15. Grilled Porterhouse Steak p.434

Very similar to this recipe

This recipe has four ingredients. A big porterhouse, cracked peppers, salt, and fire. This is manly steak grilling time, the opportunity to show off your grilling kung-fu. You just dropped a bundle on these steaks and they are now in your hands. Don’t mess up.

I find grilling steak a bit intimidating, I’m doing my very best to learn the vagueries of how different bits of cow react to fire but it’s a big job. I’ve been practicing the palm of the palm technique for judging doneness, and trying to get a sense of how hot a grill really is by holding my hand over it for X seconds. But all in all last summer was full of very mixed grilled steak results. The steaks I was sure were just shy of medium rare went all all the way from bloody to crispy. I don’t seem to have this problem in a pan, it’s just when I get outside. I suppose a lot has to do with hotspots and the weather outdoors, but I think the common factor is me. I’m pretty sure that my grilling chi is out of alignment.
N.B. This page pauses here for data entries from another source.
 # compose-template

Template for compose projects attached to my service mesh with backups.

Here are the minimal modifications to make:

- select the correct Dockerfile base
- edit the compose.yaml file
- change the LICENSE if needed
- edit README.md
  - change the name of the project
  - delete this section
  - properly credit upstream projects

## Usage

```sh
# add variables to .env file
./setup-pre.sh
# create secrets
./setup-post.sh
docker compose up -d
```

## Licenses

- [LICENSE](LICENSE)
I’m also a bit confused about steaks themselves. The recipe here calls for porterhouses. Turns out all porterhouses are T-bones, but not all T-bones are porterhouses. Apparently this has to do with the amount of tenderloin on the steak… who knew? Looking at the above picture I suppose I didn’t get a porterhouse, or a T-bone, at all. As far as I can tell I used striploin steaks. Which are T-bones, without the tenderloin attached. Confused? I sure am. To add a fun layer of complexity, in Quebec meat is billed using its French name, English translations are sometimes spotty and always metric. Remember that your 12 oz porterhouse is really a 340 gram chateaubriand.
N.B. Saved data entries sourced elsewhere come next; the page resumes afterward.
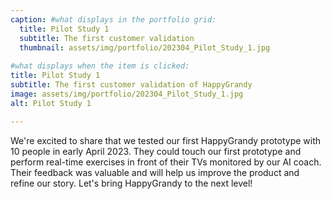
 ```yaml
---
caption: #what displays in the portfolio grid:
  title: Pilot Study 1
  subtitle: The first customer validation
  thumbnail: assets/img/portfolio/202304_Pilot_Study_1.jpg
  
#what displays when the item is clicked:
title: Pilot Study 1
subtitle: The first customer validation of HappyGrandy
image: assets/img/portfolio/202304_Pilot_Study_1.jpg
alt: Pilot Study 1

---
```


We're excited to share that we tested our first HappyGrandy prototype with 10 people in early April 2023.  They could touch our first prototype and perform real-time exercises in front of their TVs monitored by our AI coach. Their feedback was valuable and will help us improve the product and refine our story. Let's bring HappyGrandy to the next level!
In the end I got some very nice looking meat, that I salted, peppered and slapped on the grill. This was the first time I’d used this particular grill, and had no clue how it behaved. All in all I think I did OK. Goldilocks would have been proud, our three steaks were overdone, underdone, and just right.

The recipe (in the book, not the linked version) recommends searing the steaks for a couple minutes over very hight heat and then moving them to a cooler spot to finish cooking for ~15 minutes. They also recommend using a meat thermometer to check for doneness. This would have been a great idea if I’d had a meat thermomitor up on the island, and if my steaks hadn’t nearly finished cooking in the few minutes it took to sear them. The recipe does call for one and half inch steaks, mine were more like an inch thick, so this could explain the cooking times.
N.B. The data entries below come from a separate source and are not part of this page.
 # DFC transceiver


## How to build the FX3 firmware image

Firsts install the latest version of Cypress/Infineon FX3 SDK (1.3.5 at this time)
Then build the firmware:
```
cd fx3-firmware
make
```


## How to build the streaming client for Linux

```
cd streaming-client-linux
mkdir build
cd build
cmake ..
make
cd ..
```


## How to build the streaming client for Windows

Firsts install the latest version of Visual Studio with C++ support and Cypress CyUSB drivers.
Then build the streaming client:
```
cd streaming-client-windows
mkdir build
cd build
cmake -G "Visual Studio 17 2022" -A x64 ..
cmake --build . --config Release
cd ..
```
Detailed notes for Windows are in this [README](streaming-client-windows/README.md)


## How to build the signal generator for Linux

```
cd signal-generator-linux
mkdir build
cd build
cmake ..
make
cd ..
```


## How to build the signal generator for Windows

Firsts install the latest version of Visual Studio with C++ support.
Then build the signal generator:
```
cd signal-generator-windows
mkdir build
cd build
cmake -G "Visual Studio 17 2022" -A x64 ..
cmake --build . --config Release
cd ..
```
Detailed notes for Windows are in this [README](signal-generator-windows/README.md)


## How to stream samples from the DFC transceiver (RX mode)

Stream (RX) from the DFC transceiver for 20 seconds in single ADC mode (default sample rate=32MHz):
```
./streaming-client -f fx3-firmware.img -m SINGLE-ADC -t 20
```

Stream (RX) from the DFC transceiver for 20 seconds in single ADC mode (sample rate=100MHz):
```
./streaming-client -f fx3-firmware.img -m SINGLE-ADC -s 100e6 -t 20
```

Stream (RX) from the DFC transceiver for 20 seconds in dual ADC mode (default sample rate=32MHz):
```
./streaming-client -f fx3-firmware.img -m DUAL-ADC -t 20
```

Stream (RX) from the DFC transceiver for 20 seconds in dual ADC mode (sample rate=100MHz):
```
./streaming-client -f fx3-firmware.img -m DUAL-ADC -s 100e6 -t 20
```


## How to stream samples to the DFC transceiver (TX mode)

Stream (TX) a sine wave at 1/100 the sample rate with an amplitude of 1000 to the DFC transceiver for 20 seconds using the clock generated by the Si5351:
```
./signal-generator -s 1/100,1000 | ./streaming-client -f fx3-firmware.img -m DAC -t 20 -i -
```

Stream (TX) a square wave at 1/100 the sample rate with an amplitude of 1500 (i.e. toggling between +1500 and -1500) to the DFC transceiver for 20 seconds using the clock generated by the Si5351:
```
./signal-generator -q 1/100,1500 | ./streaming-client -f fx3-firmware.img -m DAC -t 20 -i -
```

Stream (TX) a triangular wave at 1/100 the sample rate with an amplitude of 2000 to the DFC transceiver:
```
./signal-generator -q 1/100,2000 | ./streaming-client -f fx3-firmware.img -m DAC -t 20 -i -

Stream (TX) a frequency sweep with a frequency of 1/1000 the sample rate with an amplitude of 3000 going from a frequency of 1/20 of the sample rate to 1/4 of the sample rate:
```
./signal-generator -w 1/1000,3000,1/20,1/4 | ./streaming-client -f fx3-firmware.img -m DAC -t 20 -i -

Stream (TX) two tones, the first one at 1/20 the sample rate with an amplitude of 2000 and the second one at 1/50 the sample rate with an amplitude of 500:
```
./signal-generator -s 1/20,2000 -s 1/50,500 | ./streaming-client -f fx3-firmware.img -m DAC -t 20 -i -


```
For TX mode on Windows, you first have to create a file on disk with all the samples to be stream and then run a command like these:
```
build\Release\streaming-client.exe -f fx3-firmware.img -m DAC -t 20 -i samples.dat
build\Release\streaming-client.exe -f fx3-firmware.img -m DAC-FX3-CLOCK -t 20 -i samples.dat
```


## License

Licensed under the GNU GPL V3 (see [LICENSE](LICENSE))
Overall everyone was delighted with their beef, I like mine on the rare side, and one of my dining companions prefers her steak grey. We all won. I think I butchered my adherence to the recipe pretty badly here, so I’m not sure I’m fit to comment on it. Pleasantly, summer is around the corner, and I’ll have ample opportunity to redo this. Yup, I’ll have to make a big succulent porterhouse in the name of science… life is hard.